Complex formation of monomeric thallium(III) species with 2,2‘-bipyridine (bipy) in dimethyl sulfoxide (dmso) and acetonitrile solutions was studied by means of multinuclear (1H, 13C, and 205Tl) NMR spectroscopy. For the first time, NMR signals of the individual species [Tl(bipy)m(solv)]3+ (m = 1−3) were observed despite intensive ligand and solvent exchange processes. The tris(bipy) complex was crystallized as [Tl(bipy)3(dmso)](ClO4)3(dmso)2 (1), and its crystal structure determined. In this compound, thallium is seven-coordinated; it is bonded to six nitrogen atoms of the three bipy molecules and to an oxygen atom of dmso. Metal−metal bonded binuclear complexes [(NC)5Pt−Tl(CN)n(solv)]n- (n = 0−3) have been modified by attaching bipy molecules to the thallium atom.

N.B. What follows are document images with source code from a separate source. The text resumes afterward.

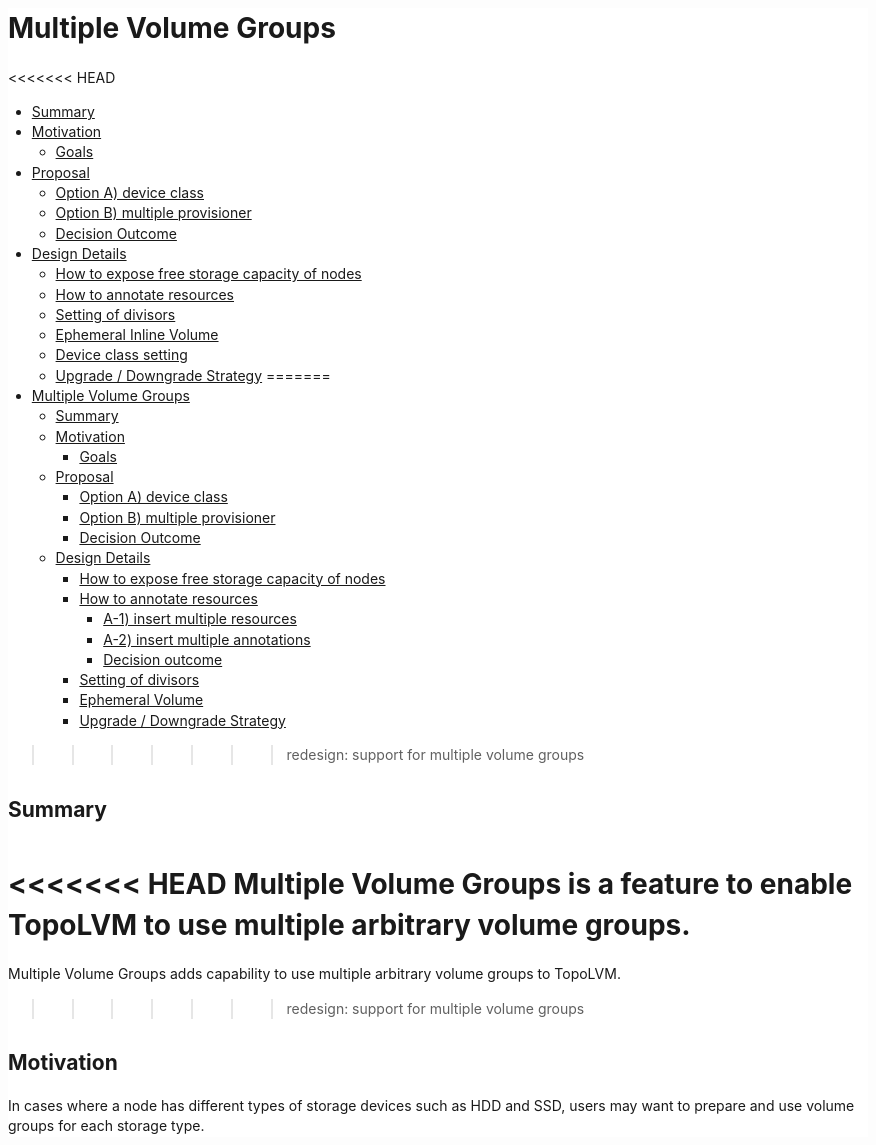 # Multiple Volume Groups


<<<<<<< HEAD
- [Summary](#summary)
- [Motivation](#motivation)
  - [Goals](#goals)
- [Proposal](#proposal)
  - [Option A) device class](#option-a-device-class)
  - [Option B) multiple provisioner](#option-b-multiple-provisioner)
  - [Decision Outcome](#decision-outcome)
- [Design Details](#design-details)
  - [How to expose free storage capacity of nodes](#how-to-expose-free-storage-capacity-of-nodes)
  - [How to annotate resources](#how-to-annotate-resources)
  - [Setting of divisors](#setting-of-divisors)
  - [Ephemeral Inline Volume](#ephemeral-inline-volume)
  - [Device class setting](#device-class-setting)
  - [Upgrade / Downgrade Strategy](#upgrade--downgrade-strategy)
=======
- [Multiple Volume Groups](#multiple-volume-groups)
  - [Summary](#summary)
  - [Motivation](#motivation)
    - [Goals](#goals)
  - [Proposal](#proposal)
    - [Option A) device class](#option-a-device-class)
    - [Option B) multiple provisioner](#option-b-multiple-provisioner)
    - [Decision Outcome](#decision-outcome)
  - [Design Details](#design-details)
    - [How to expose free storage capacity of nodes](#how-to-expose-free-storage-capacity-of-nodes)
    - [How to annotate resources](#how-to-annotate-resources)
      - [A-1) insert multiple resources](#a-1-insert-multiple-resources)
      - [A-2) insert multiple annotations](#a-2-insert-multiple-annotations)
      - [Decision outcome](#decision-outcome-1)
    - [Setting of divisors](#setting-of-divisors)
    - [Ephemeral Volume](#ephemeral-volume)
    - [Upgrade / Downgrade Strategy](#upgrade--downgrade-strategy)
>>>>>>> redesign: support for multiple volume groups


## Summary

<<<<<<< HEAD
Multiple Volume Groups is a feature to enable TopoLVM to use multiple arbitrary volume groups.
=======
Multiple Volume Groups adds capability to use multiple arbitrary volume groups to TopoLVM.
>>>>>>> redesign: support for multiple volume groups

## Motivation

In cases where a node has different types of storage devices such as HDD and SSD,
users may want to prepare and use volume groups for each storage type.
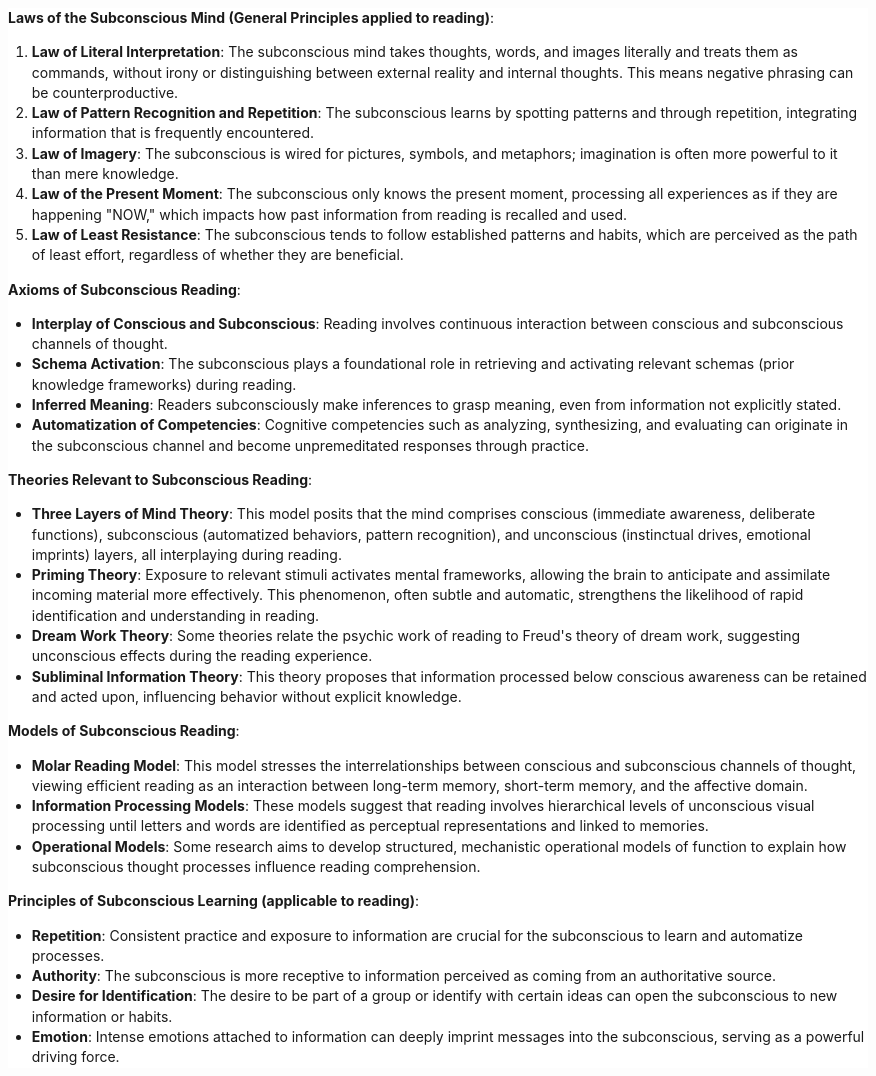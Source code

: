 **Laws of the Subconscious Mind (General Principles applied to reading)**:
1.  **Law of Literal Interpretation**: The subconscious mind takes thoughts, words, and images literally and treats them as commands, without irony or distinguishing between external reality and internal thoughts. This means negative phrasing can be counterproductive.
2.  **Law of Pattern Recognition and Repetition**: The subconscious learns by spotting patterns and through repetition, integrating information that is frequently encountered.
3.  **Law of Imagery**: The subconscious is wired for pictures, symbols, and metaphors; imagination is often more powerful to it than mere knowledge.
4.  **Law of the Present Moment**: The subconscious only knows the present moment, processing all experiences as if they are happening "NOW," which impacts how past information from reading is recalled and used.
5.  **Law of Least Resistance**: The subconscious tends to follow established patterns and habits, which are perceived as the path of least effort, regardless of whether they are beneficial.

**Axioms of Subconscious Reading**:
*   **Interplay of Conscious and Subconscious**: Reading involves continuous interaction between conscious and subconscious channels of thought.
*   **Schema Activation**: The subconscious plays a foundational role in retrieving and activating relevant schemas (prior knowledge frameworks) during reading.
*   **Inferred Meaning**: Readers subconsciously make inferences to grasp meaning, even from information not explicitly stated.
*   **Automatization of Competencies**: Cognitive competencies such as analyzing, synthesizing, and evaluating can originate in the subconscious channel and become unpremeditated responses through practice.

**Theories Relevant to Subconscious Reading**:
*   **Three Layers of Mind Theory**: This model posits that the mind comprises conscious (immediate awareness, deliberate functions), subconscious (automatized behaviors, pattern recognition), and unconscious (instinctual drives, emotional imprints) layers, all interplaying during reading.
*   **Priming Theory**: Exposure to relevant stimuli activates mental frameworks, allowing the brain to anticipate and assimilate incoming material more effectively. This phenomenon, often subtle and automatic, strengthens the likelihood of rapid identification and understanding in reading.
*   **Dream Work Theory**: Some theories relate the psychic work of reading to Freud's theory of dream work, suggesting unconscious effects during the reading experience.
*   **Subliminal Information Theory**: This theory proposes that information processed below conscious awareness can be retained and acted upon, influencing behavior without explicit knowledge.

**Models of Subconscious Reading**:
*   **Molar Reading Model**: This model stresses the interrelationships between conscious and subconscious channels of thought, viewing efficient reading as an interaction between long-term memory, short-term memory, and the affective domain.
*   **Information Processing Models**: These models suggest that reading involves hierarchical levels of unconscious visual processing until letters and words are identified as perceptual representations and linked to memories.
*   **Operational Models**: Some research aims to develop structured, mechanistic operational models of function to explain how subconscious thought processes influence reading comprehension.

**Principles of Subconscious Learning (applicable to reading)**:
*   **Repetition**: Consistent practice and exposure to information are crucial for the subconscious to learn and automatize processes.
*   **Authority**: The subconscious is more receptive to information perceived as coming from an authoritative source.
*   **Desire for Identification**: The desire to be part of a group or identify with certain ideas can open the subconscious to new information or habits.
*   **Emotion**: Intense emotions attached to information can deeply imprint messages into the subconscious, serving as a powerful driving force.
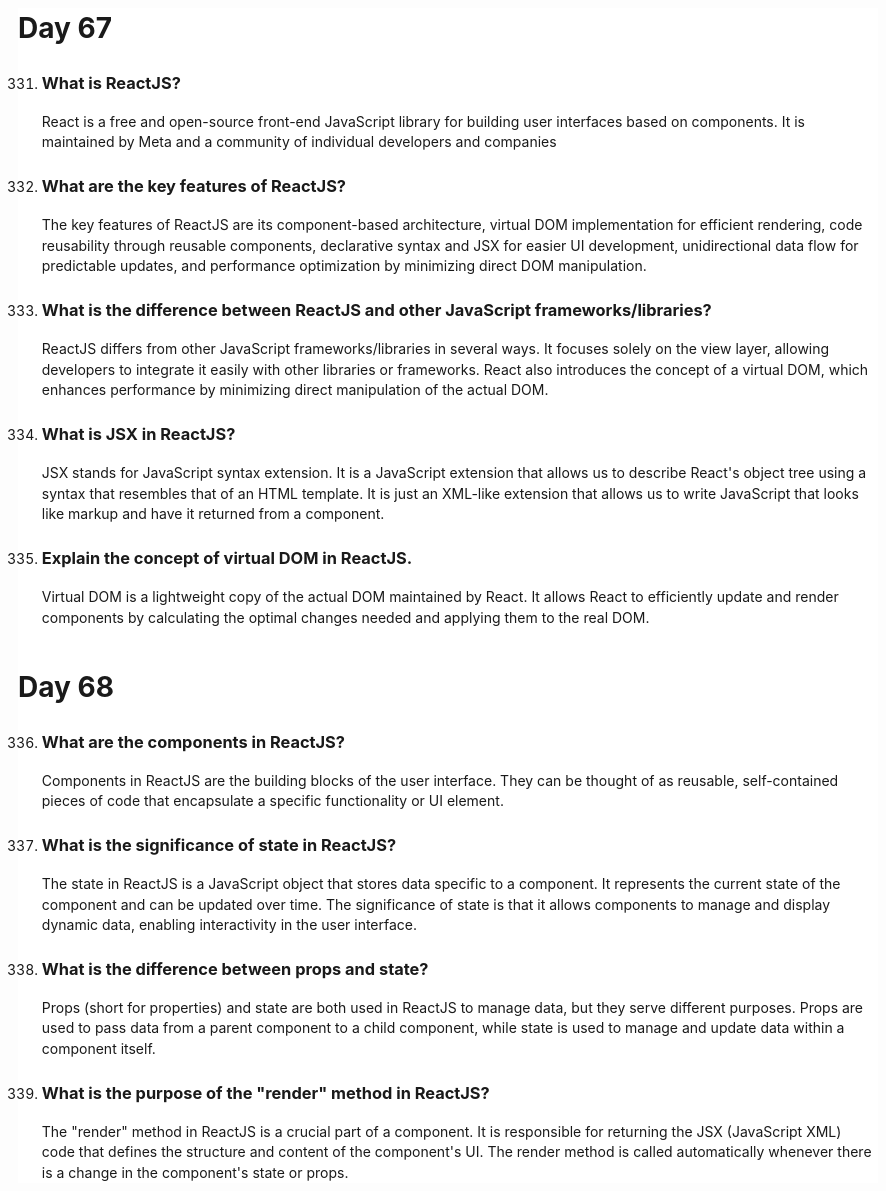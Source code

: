 # Day 67

331. ### What is ReactJS?

     React is a free and open-source front-end JavaScript library for building user interfaces based on components. It is maintained by Meta and a community of individual developers and companies

332. ### What are the key features of ReactJS?

     The key features of ReactJS are its component-based architecture, virtual DOM implementation for efficient rendering, code reusability through reusable components, declarative syntax and JSX for easier UI development, unidirectional data flow for predictable updates, and performance optimization by minimizing direct DOM manipulation.

333. ### What is the difference between ReactJS and other JavaScript frameworks/libraries?

     ReactJS differs from other JavaScript frameworks/libraries in several ways. It focuses solely on the view layer, allowing developers to integrate it easily with other libraries or frameworks. React also introduces the concept of a virtual DOM, which enhances performance by minimizing direct manipulation of the actual DOM.

334. ### What is JSX in ReactJS?

     JSX stands for JavaScript syntax extension. It is a JavaScript extension that allows us to describe React's object tree using a syntax that resembles that of an HTML template. It is just an XML-like extension that allows us to write JavaScript that looks like markup and have it returned from a component.

335. ### Explain the concept of virtual DOM in ReactJS.
     Virtual DOM is a lightweight copy of the actual DOM maintained by React. It allows React to efficiently update and render components by calculating the optimal changes needed and applying them to the real DOM.

# Day 68

336. ### What are the components in ReactJS?

     Components in ReactJS are the building blocks of the user interface. They can be thought of as reusable, self-contained pieces of code that encapsulate a specific functionality or UI element.

337. ### What is the significance of state in ReactJS?

     The state in ReactJS is a JavaScript object that stores data specific to a component. It represents the current state of the component and can be updated over time. The significance of state is that it allows components to manage and display dynamic data, enabling interactivity in the user interface.

338. ### What is the difference between props and state?

     Props (short for properties) and state are both used in ReactJS to manage data, but they serve different purposes. Props are used to pass data from a parent component to a child component, while state is used to manage and update data within a component itself.

339. ### What is the purpose of the "render" method in ReactJS?

     The "render" method in ReactJS is a crucial part of a component. It is responsible for returning the JSX (JavaScript XML) code that defines the structure and content of the component's UI. The render method is called automatically whenever there is a change in the component's state or props.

A reaction between [(NC)5Pt−Tl(dmso)4](s) and 2,2‘-bipyridine in dimethyl sulfoxide solution results in the formation of a new complex, [(NC)5Pt−Tl(bipy)(solv)]. The presence of a direct Pt−Tl bond in the complex is convincingly confirmed by a very strong one-bond 195Pt−205Tl spin−spin coupling (1J(195Pt−205Tl) = 64.9 kHz) detected in both 195Pt and 205Tl NMR spectra. In solutions containing free cyanide, coordination of CN- to the thallium atom occurs, and the complex [(NC)5Pt−Tl(bipy)(CN)(solv)]- (1J(195Pt−205Tl) = 50.1 kHz) is formed as well. Two metal−metal bonded compounds containing bipy as a ligand were crystallized and their structures determined by X-ray diffractometry:  [(NC)5Pt−Tl(bipy)(dmso)3] (2) and [(NC)5Pt−Tl(bipy)2] (3). The Pt−Tl bonding distances in the compounds, 2.6187(7) and 2.6117(5) Å, respectively, are among the shortest reported separations between these two metals. The corresponding force constants in the molecules, 1.38 and 1.68 N/cm, respectively, were calculated using Raman stretching frequencies of the Pt−Tl vibrations and are characteristic for a single metal−metal bond. Electronic absorption spectra were recorded for the [(NC)5Pt−Tl(bipy)m(solv)] compounds, and the optical transition was attributed to the metal−metal bond assigned.